O desafio não se restringe às favelas da cidade, embora sejam as áreas mais impactadas. Os rios doentes do Rio de Janeiro comprometem a saúde de todos.

“[Essa é a situação] em várias partes da cidade, inclusive em áreas urbanizadas. Numa urbanização mais antiga, em bairros de classe média, no próprio Rio Maracanã, por exemplo, a gente não vai encontrar lixo assim, mas vai encontrar um rio extremamente poluído.” — Adão Castro

O Rio Maracanã atravessa o tradicional bairro da Tijuca. Foto: RioOnWatch
O Rio Maracanã atravessa o tradicional bairro da Tijuca. Foto: RioOnWatch

Revertendo o Curso: Como Reconstruir Nossa Ligação com os Rios da Cidade

Qual é a solução? Tanto Adão quanto Kessy destacam a afinidade das comunidades indígenas brasileiras com os cursos de água, bem como a necessidade de aprendermos com elas para promover diálogos sobre a saúde dos rios cariocas.

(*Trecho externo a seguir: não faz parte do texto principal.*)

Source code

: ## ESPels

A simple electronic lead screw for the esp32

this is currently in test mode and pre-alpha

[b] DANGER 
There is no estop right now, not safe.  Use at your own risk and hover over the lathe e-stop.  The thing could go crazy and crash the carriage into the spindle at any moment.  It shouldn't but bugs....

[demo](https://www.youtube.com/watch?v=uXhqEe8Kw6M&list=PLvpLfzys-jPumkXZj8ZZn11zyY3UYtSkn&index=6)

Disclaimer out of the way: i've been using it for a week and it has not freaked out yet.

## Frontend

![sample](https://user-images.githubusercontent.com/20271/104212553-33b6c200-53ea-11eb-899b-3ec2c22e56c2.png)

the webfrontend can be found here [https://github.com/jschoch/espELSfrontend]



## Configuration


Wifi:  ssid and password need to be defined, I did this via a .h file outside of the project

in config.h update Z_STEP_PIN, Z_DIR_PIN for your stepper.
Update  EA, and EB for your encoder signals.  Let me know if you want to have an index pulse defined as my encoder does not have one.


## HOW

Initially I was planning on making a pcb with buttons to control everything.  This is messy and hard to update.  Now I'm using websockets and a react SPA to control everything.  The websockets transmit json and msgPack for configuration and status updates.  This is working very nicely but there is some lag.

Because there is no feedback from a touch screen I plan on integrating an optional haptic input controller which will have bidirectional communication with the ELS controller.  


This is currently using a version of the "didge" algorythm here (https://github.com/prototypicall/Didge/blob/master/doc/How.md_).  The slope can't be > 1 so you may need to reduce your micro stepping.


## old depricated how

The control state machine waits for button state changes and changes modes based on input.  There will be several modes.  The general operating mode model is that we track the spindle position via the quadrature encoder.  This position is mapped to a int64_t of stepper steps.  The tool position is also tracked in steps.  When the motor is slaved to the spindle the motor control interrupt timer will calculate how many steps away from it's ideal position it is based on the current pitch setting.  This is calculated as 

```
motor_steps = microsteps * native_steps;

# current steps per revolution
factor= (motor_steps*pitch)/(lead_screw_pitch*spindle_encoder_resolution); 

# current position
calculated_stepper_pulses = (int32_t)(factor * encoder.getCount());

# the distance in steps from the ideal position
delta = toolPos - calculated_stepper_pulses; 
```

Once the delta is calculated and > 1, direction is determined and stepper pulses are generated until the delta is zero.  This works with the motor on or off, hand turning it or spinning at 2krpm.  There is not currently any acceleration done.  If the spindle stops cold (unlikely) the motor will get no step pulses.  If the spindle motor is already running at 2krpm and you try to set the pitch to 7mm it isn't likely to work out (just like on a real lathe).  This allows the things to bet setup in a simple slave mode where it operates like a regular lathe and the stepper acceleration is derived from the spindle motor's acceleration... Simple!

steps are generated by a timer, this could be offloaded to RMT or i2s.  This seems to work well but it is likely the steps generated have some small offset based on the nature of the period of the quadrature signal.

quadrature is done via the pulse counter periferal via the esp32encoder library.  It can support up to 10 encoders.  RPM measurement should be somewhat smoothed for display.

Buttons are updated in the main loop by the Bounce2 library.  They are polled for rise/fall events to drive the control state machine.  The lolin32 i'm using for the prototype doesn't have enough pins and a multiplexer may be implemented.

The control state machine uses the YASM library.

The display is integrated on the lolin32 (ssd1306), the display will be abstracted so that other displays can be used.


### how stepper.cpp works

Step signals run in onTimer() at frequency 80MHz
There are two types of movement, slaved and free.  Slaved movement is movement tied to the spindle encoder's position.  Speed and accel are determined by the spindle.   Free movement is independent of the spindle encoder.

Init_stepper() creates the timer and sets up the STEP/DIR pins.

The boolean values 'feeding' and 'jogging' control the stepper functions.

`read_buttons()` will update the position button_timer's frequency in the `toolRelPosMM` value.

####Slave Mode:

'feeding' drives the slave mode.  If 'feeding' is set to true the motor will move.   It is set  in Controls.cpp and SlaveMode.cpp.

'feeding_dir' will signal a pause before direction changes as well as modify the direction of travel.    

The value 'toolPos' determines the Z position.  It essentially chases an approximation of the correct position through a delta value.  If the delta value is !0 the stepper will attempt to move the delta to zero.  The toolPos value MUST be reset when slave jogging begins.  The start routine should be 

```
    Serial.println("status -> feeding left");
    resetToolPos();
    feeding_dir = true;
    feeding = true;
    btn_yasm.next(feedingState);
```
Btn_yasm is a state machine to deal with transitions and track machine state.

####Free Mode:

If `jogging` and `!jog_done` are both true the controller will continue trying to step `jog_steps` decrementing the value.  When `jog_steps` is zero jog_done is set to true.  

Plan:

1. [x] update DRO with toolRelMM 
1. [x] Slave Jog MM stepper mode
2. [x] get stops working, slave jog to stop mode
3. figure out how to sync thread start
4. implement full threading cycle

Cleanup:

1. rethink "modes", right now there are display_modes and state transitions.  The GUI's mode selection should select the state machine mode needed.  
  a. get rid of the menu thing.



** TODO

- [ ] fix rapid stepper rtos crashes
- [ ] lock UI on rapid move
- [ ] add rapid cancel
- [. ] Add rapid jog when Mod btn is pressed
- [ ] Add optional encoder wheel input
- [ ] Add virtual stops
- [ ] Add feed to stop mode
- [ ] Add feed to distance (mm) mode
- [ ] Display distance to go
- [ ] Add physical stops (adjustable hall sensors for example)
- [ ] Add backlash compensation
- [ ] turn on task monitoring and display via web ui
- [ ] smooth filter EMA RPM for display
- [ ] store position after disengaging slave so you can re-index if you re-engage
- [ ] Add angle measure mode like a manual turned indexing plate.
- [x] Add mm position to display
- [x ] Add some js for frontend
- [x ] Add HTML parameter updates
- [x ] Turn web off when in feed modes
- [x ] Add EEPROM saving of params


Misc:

“Os indígenas no Brasil não conseguem se ver separados do rio. O rio é como se fosse um pai, uma mãe, um braço.” — Adão Castro

O valão na maior favela do Rio, a Rocinha, é coberto por grades—o que não disfarça o cheiro de esgoto. Foto: RioOnWatch
O valão na maior favela do Rio, a Rocinha, é coberto por grades—o que não disfarça o cheiro de esgoto. Foto: RioOnWatch

Infelizmente, a mercantilização dos rios ocorreu durante e desde a colonização portuguesa do país.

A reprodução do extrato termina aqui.